#### Information shown:
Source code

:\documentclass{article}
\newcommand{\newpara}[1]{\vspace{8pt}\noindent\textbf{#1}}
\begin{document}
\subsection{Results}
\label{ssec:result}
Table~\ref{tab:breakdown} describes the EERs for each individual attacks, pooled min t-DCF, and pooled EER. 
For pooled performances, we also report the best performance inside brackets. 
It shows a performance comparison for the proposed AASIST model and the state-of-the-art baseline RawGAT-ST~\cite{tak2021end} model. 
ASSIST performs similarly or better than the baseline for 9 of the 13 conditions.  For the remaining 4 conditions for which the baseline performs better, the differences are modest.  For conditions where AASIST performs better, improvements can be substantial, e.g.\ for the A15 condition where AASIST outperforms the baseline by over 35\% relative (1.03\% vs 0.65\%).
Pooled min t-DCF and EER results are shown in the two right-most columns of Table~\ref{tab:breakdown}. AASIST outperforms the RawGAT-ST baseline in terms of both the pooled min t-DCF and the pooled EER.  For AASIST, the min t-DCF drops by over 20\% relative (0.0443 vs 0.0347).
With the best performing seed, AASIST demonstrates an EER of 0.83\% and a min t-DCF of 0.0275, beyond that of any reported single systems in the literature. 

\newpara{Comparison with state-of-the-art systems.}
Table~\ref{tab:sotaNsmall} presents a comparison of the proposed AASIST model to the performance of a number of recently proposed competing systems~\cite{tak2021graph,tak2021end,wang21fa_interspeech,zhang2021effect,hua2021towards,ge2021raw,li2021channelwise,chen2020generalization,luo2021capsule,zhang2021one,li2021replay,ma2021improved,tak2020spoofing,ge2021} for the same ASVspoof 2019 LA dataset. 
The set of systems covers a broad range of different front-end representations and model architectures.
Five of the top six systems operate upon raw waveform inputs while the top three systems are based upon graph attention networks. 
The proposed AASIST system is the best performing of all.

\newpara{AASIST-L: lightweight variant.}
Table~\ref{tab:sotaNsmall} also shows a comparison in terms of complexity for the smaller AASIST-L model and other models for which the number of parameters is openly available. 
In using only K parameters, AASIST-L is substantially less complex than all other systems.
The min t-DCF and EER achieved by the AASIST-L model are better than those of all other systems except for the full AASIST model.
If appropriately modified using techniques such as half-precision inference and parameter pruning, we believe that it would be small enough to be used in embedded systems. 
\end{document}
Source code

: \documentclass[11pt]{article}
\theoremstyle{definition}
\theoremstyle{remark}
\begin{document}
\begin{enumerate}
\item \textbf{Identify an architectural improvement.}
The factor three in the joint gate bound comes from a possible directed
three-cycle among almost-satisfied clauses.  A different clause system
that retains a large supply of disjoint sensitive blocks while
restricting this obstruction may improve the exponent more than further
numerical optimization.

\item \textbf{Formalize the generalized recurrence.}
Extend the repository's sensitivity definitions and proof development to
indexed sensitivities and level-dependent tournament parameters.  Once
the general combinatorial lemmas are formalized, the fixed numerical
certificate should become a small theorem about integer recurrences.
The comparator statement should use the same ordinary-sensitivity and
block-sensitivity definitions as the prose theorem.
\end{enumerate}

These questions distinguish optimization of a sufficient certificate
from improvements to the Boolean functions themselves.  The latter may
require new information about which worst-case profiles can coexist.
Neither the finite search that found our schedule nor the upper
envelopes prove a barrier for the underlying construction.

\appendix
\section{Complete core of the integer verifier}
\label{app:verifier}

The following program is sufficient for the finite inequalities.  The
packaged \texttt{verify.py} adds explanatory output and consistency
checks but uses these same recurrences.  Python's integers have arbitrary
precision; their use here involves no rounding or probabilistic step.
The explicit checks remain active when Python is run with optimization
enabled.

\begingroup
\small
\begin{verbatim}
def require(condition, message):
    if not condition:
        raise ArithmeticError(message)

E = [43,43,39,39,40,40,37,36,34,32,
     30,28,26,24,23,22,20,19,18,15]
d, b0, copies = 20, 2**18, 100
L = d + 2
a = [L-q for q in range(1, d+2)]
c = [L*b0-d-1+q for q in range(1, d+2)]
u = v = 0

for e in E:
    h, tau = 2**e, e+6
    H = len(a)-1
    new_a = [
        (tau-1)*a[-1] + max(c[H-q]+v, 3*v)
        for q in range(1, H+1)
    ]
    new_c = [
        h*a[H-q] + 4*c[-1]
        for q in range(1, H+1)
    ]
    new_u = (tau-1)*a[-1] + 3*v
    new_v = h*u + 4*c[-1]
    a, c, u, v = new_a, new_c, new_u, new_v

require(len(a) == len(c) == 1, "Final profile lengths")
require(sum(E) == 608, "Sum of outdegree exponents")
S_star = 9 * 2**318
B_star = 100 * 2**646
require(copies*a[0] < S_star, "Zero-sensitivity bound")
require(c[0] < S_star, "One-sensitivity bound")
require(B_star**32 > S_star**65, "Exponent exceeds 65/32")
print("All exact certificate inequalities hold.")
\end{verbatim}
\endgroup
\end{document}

#### Action item:
The lines above that hold the word "better" are the ones to copy.

#### Task output:
ASSIST performs similarly or better than the baseline for 9 of the 13 conditions.  For the remaining 4 conditions for which the baseline performs better, the differences are modest.  For conditions where AASIST performs better, improvements can be substantial, e.g.\ for the A15 condition where AASIST outperforms the baseline by over 35\% relative (1.03\% vs 0.65\%).
The min t-DCF and EER achieved by the AASIST-L model are better than those of all other systems except for the full AASIST model.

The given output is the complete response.